» **EXERCISE DETAILS**:
As soon as the line containing "of sample users" appears in the material below, start returning lines exactly, and end with the line containing "SLO configuration display".

START DATA SHOWN

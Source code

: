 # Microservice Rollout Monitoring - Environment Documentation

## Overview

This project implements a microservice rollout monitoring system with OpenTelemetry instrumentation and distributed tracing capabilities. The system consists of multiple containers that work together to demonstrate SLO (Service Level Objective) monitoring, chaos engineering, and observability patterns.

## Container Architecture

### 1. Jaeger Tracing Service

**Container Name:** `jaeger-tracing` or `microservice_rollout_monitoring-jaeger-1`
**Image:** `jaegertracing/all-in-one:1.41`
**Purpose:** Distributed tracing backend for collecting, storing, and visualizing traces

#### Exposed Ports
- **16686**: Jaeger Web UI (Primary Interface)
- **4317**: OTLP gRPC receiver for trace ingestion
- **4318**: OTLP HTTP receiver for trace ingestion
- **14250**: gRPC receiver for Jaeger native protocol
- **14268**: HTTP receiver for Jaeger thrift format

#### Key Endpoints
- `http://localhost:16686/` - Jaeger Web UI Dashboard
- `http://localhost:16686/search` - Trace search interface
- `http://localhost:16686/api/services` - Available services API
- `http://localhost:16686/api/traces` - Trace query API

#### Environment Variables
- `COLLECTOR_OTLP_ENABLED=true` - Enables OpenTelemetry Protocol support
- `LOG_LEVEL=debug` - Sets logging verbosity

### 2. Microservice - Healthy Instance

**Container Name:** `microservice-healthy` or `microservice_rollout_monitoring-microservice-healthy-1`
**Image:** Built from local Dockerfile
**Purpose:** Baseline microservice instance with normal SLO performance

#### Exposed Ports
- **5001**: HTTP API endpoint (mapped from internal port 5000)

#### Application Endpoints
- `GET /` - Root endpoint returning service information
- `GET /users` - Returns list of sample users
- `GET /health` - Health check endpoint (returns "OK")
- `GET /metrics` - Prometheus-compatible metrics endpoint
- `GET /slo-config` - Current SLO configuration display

END DATA SHOWN
START DATA SHOWN

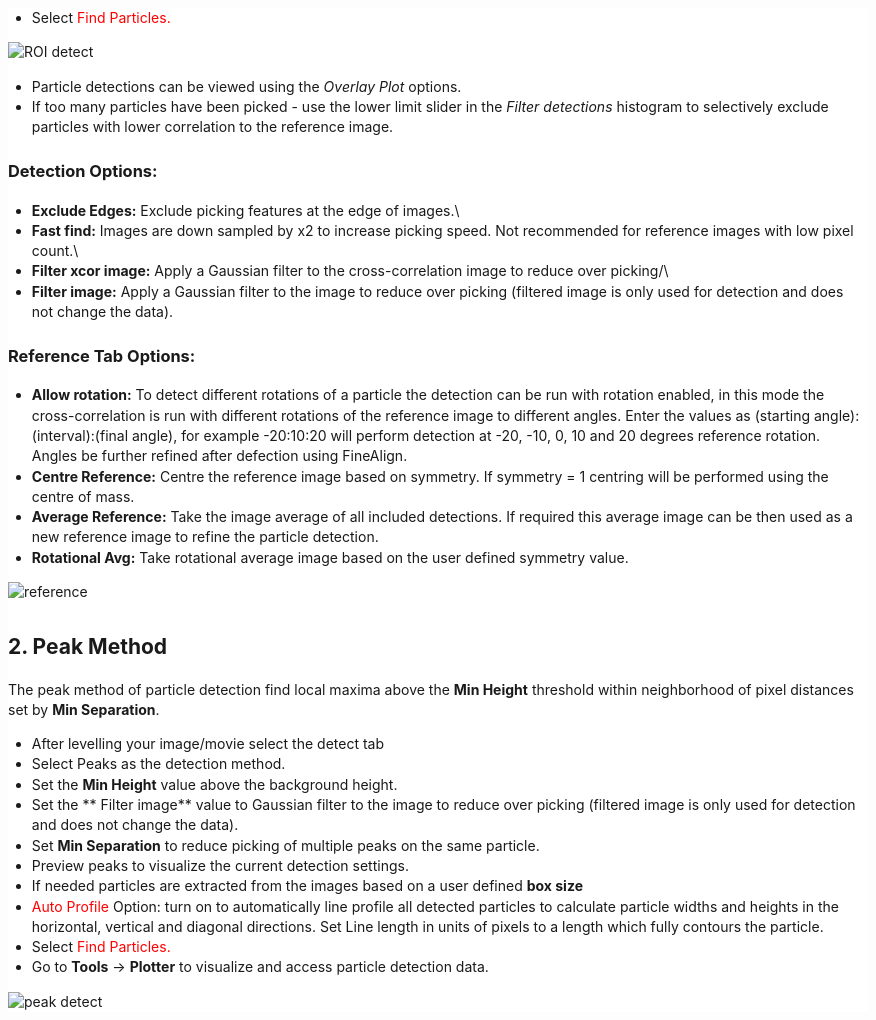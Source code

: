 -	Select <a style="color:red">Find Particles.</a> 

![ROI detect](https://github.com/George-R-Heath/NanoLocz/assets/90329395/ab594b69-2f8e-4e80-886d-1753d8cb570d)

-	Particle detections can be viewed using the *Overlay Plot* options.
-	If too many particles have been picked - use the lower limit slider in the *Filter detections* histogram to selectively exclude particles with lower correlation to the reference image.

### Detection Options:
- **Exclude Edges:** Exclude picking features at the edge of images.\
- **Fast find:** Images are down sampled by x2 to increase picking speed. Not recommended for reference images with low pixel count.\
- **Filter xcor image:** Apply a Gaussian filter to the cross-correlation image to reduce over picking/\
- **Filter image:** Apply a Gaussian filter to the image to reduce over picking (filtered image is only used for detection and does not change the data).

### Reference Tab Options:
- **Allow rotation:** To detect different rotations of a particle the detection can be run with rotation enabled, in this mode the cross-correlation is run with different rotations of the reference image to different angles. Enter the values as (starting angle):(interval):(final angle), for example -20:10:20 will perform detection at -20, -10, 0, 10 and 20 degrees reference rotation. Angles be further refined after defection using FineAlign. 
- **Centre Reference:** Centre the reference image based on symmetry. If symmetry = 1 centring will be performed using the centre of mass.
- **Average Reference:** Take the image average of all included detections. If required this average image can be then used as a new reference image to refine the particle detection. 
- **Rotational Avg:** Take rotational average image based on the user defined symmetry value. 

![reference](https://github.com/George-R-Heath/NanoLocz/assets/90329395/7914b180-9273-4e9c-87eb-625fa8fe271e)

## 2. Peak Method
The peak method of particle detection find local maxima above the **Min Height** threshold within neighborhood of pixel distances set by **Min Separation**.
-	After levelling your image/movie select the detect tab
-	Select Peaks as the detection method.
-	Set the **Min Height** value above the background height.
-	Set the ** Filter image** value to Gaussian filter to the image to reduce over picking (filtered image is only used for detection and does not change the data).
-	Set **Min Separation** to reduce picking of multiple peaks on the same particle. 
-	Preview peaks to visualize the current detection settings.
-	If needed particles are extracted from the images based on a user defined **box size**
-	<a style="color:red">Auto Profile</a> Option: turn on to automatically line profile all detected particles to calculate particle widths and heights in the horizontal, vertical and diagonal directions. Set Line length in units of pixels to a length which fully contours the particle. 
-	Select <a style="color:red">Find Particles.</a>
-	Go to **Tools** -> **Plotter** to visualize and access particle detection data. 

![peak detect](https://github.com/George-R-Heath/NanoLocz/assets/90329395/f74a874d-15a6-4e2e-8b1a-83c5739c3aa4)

END DATA SHOWN
START DATA SHOWN

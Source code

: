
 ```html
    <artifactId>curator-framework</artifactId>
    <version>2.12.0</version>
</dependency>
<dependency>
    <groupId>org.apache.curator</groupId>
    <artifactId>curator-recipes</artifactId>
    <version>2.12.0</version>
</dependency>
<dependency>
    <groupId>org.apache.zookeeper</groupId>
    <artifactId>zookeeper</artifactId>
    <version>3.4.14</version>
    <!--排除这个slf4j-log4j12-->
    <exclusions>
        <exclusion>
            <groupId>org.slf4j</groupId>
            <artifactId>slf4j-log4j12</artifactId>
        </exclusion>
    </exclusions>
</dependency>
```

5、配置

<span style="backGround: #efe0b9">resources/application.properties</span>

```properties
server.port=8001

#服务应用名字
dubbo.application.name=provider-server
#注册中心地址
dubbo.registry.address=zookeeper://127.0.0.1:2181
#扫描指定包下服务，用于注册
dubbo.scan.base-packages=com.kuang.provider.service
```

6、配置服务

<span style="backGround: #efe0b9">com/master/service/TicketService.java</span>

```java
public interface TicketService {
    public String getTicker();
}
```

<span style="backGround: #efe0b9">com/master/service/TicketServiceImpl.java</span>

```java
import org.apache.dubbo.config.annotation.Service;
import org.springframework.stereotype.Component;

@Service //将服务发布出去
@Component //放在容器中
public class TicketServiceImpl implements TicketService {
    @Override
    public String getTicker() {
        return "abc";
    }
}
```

END DATA SHOWN

» **SOLUTION TO THE EXERCISE**:
- `GET /users` - Returns list of sample users
- `GET /health` - Health check endpoint (returns "OK")
- `GET /metrics` - Prometheus-compatible metrics endpoint
- `GET /slo-config` - Current SLO configuration display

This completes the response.